Ten Yuan Poison


I got up for the 5:30am porridge breakfast for 2 yuan. Food was served by laymen. The tables were round, the following food was common for breakfast all over China, porridge, pickled cabbage, peanuts, steamed rice buns, fermented tofu, and sometimes fresh stir-fried vegetables. After breakfast I dashed out to the bus stop hoping to ride the first bus down to the wharf at 6:30am. Well, the bus was late and I made it down to the wharf two minutes before the 7:30am departure.

A couple from Fujian named Wu who ran a construction company at ZhouShan also stayed at the same monastery, was there for the porridge breakfast, and was also there at the bus stop.

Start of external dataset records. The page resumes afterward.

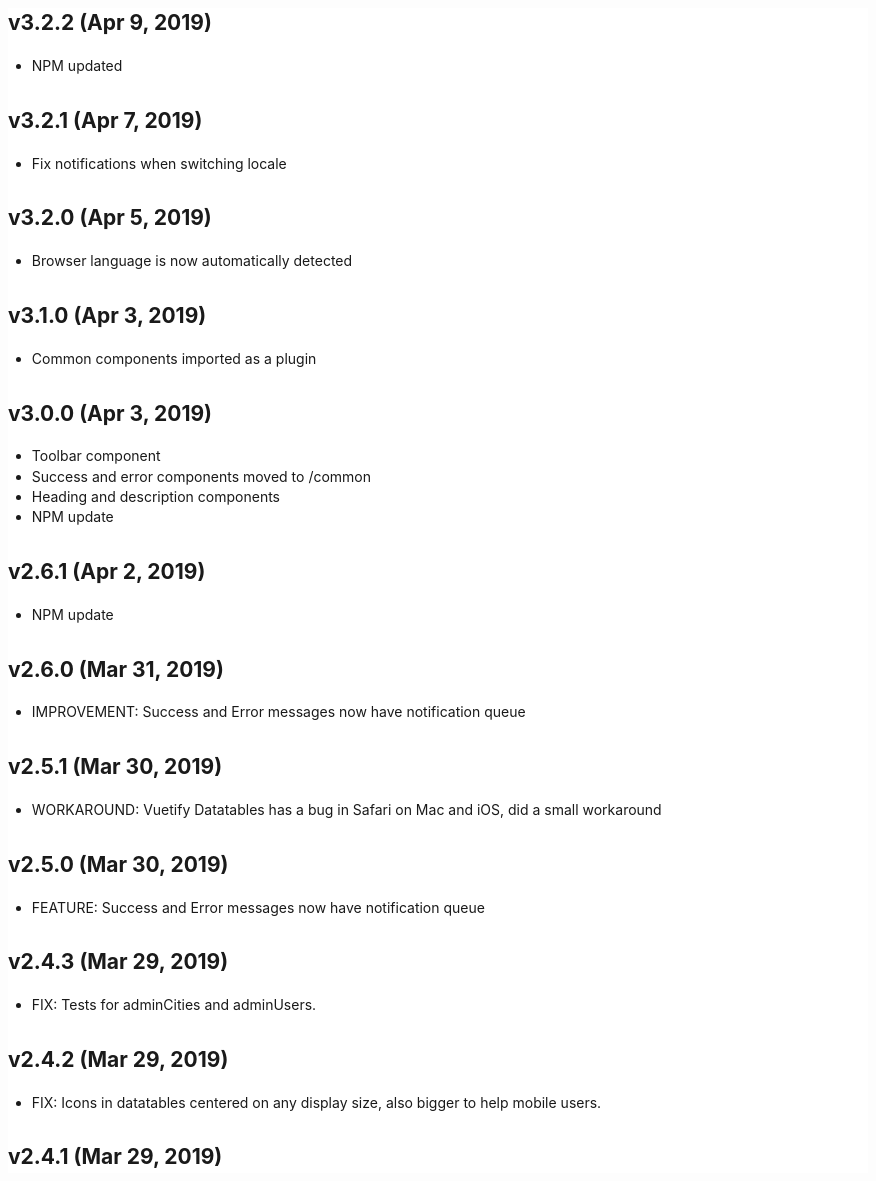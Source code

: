 ## v3.2.2 (Apr 9, 2019)

*   NPM updated

## v3.2.1 (Apr 7, 2019)

*   Fix notifications when switching locale

## v3.2.0 (Apr 5, 2019)

*   Browser language is now automatically detected

## v3.1.0 (Apr 3, 2019)

*   Common components imported as a plugin

## v3.0.0 (Apr 3, 2019)

*   Toolbar component
*   Success and error components moved to /common
*   Heading and description components
*   NPM update

## v2.6.1 (Apr 2, 2019)

*   NPM update

## v2.6.0 (Mar 31, 2019)

*   IMPROVEMENT: Success and Error messages now have notification queue

## v2.5.1 (Mar 30, 2019)

*   WORKAROUND: Vuetify Datatables has a bug in Safari on Mac and iOS, did a small workaround

## v2.5.0 (Mar 30, 2019)

*   FEATURE: Success and Error messages now have notification queue

## v2.4.3 (Mar 29, 2019)

*   FIX: Tests for adminCities and adminUsers.

## v2.4.2 (Mar 29, 2019)

*   FIX: Icons in datatables centered on any display size, also bigger to help mobile users.

## v2.4.1 (Mar 29, 2019)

We were all racing to get onto the first boat to LuoJiaShan. Mr. Wu instructed me to get in line to hold our place in line and he would get the tickets. I stood in the boarding line with his wife handing her money for the ticket and she shook her head, with the palm of her hand pushed my hand that held money for them away. She told me that her husband would not allow it and that it would be okay to accept their generosity and hospitality.

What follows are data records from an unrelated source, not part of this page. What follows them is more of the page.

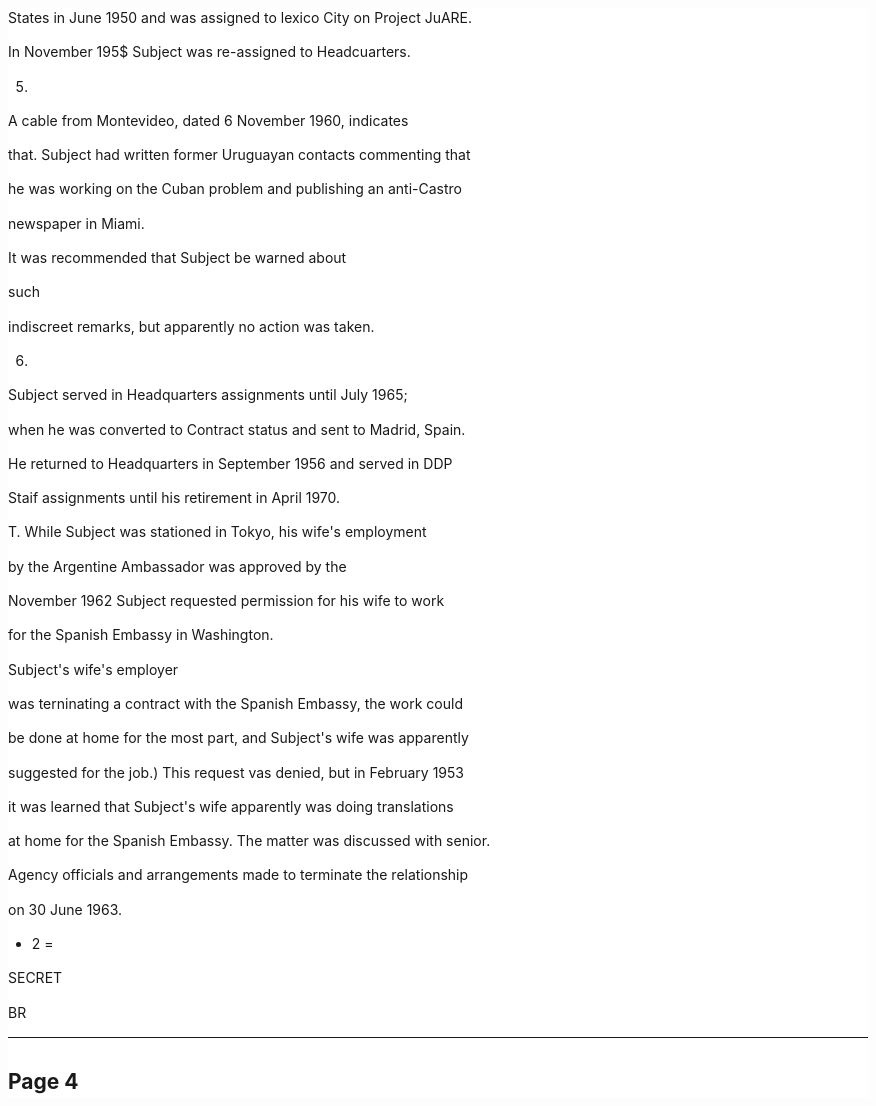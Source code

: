 States in June 1950 and was assigned to lexico City on Project JuARE.

In November 195$ Subject was re-assigned to Headcuarters.

5.

A cable from Montevideo, dated 6 November 1960, indicates

that. Subject had written former Uruguayan contacts commenting that

he was working on the Cuban problem and publishing an anti-Castro

newspaper in Miami.

It was recommended that Subject be warned about

such

indiscreet remarks, but apparently no action was taken.

6.

Subject served in Headquarters assignments until July 1965;

when he was converted to Contract status and sent to Madrid, Spain.

He returned to Headquarters in September 1956 and served in DDP

Staif assignments until his retirement in April 1970.

T. While Subject was stationed in Tokyo, his wife's employment

by the Argentine Ambassador was approved by the

November 1962 Subject requested permission for his wife to work

for the Spanish Embassy in Washington.

Subject's wife's employer

was terninating a contract with the Spanish Embassy, the work could

be done at home for the most part, and Subject's wife was apparently

suggested for the job.) This request vas denied, but in February 1953

it was learned that Subject's wife apparently was doing translations

at home for the Spanish Embassy. The matter was discussed with senior.

Agency officials and arrangements made to terminate the relationship

on 30 June 1963.

- 2 =

SECRET

BR

---

## Page 4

By the time we made it onto the boat, it was full, not a single seat was available. Then we were ushered to the VIP room where the VIP seats were where we had our own room for an extra 10 yuan per person. We had no choice and entered. Mrs. Wu sat between us. She was a faithful Buddhist from Fujian who loved reciting the Great Compassion Mantra and lighting incense. I also love the Great Compassion Manta. In fact the first time I heard it, I was still a Sunday church girl who had no idea what it was. I just liked the sound of it and wanted to learn it from memory so I can sing it because I liked it. So I sang it like a song for a month and memorized it that way.

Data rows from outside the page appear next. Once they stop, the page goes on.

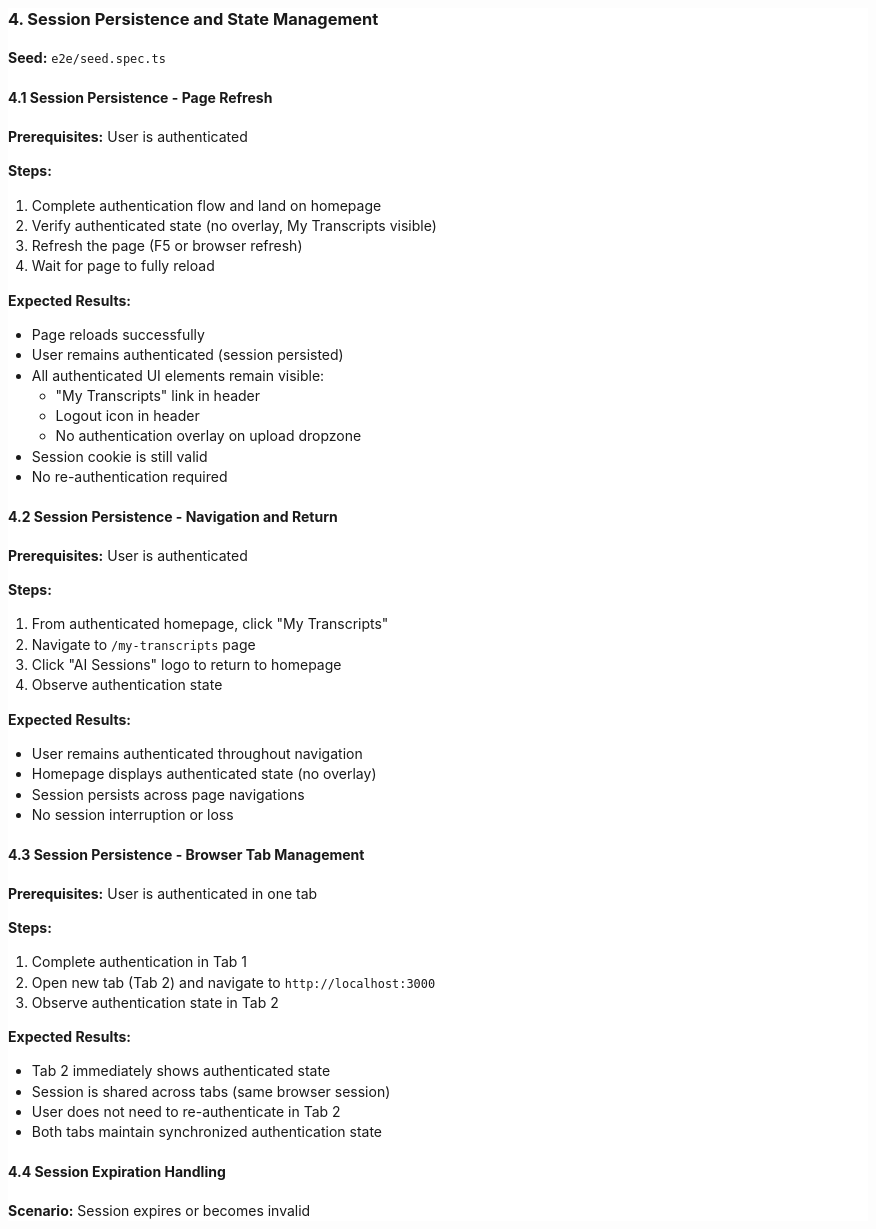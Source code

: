 ### 4. Session Persistence and State Management

**Seed:** `e2e/seed.spec.ts`

#### 4.1 Session Persistence - Page Refresh
**Prerequisites:** User is authenticated

**Steps:**
1. Complete authentication flow and land on homepage
2. Verify authenticated state (no overlay, My Transcripts visible)
3. Refresh the page (F5 or browser refresh)
4. Wait for page to fully reload

**Expected Results:**
- Page reloads successfully
- User remains authenticated (session persisted)
- All authenticated UI elements remain visible:
  - "My Transcripts" link in header
  - Logout icon in header
  - No authentication overlay on upload dropzone
- Session cookie is still valid
- No re-authentication required

#### 4.2 Session Persistence - Navigation and Return
**Prerequisites:** User is authenticated

**Steps:**
1. From authenticated homepage, click "My Transcripts"
2. Navigate to `/my-transcripts` page
3. Click "AI Sessions" logo to return to homepage
4. Observe authentication state

**Expected Results:**
- User remains authenticated throughout navigation
- Homepage displays authenticated state (no overlay)
- Session persists across page navigations
- No session interruption or loss

#### 4.3 Session Persistence - Browser Tab Management
**Prerequisites:** User is authenticated in one tab

**Steps:**
1. Complete authentication in Tab 1
2. Open new tab (Tab 2) and navigate to `http://localhost:3000`
3. Observe authentication state in Tab 2

**Expected Results:**
- Tab 2 immediately shows authenticated state
- Session is shared across tabs (same browser session)
- User does not need to re-authenticate in Tab 2
- Both tabs maintain synchronized authentication state

#### 4.4 Session Expiration Handling
**Scenario:** Session expires or becomes invalid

Mrs. Wu was fixated on the TV where it showed the Karaoke version of the Great Compassion Mantra chant. Mr. Wu kept asking curious questions from me. I started to feel dizzy and was growing a large headache. I felt sick like one would on a boat in the gut but mine was in the head. I was also preoccupied with the 10 yuan the service man was suppose to collect. Thoughts ran through my mind hypnotically, “Maybe the service man would forget to collect the money”, “Maybe Mr. Wu will pick up this one too”, etc…… that all these temptations would be okay. When we docked, I saw Mr, Wu discretely passed money to the service man as we exited. I saw that inquired the fact that the service man did not come to collect our money. He told me that it was okay. The “it was okay” rang like a bell in my head, it was the exact same thing that was running across my head.
I slowly got out of the ferry and climbed up the steps. I found myself in a weird state. I could not move my body easily and I found no particular reason why I couldn’t. My chi was blocked, I was heavy all over. My chest was shivering. It alarmed me and I knew something was wrong.

I could not get my mind off the 10 yuan. I knew there was nothing wrong with the Wu’s hospitality. But it was the running thoughts of greed, cheating, getting a bargain that was driving me mad. My body was experiencing a lot of internal distress. Then I realized clearly, this was the 10 yuan poison.

I quickly bowed in front of Guan Yin Bodhisattva and asked for her guidance. I told her I was not greedy for the 10 yuan, I have it in my hand except the couple would not take it from me. I am crystal clear that there is no free lunch and no one gets away with anything karmically. I put the 10 yuan in the donation box for the couple and prayed on their behalf. They don’t have children and would like to have children so I prayed for them. Then like magic, all that lifted from my body like feathers. Just like that it all went away.

How simple, how easy, how effortless without struggle, poof, lifted, gone, just like that. Whatever it was, whoever it was, none of it mattered, it was poisoning me. It doesn’t matter if it was my mind, my thoughts, my beings. It was not the issue of me or mine, where it comes from, where it goes, it does not matter. I didn’t want to dance and tango with it by analyzing it with my college educated intellect; by over analyzing it, labeling it, locking myself in chains by brewing over it and beating myself up with it.

This was my lesson, this was the point of this journey into Putuo, that not everything has to be a struggle in my life. I knew I had learned my lesson and it was time to move on and head for Shanghai instead of staying here for days.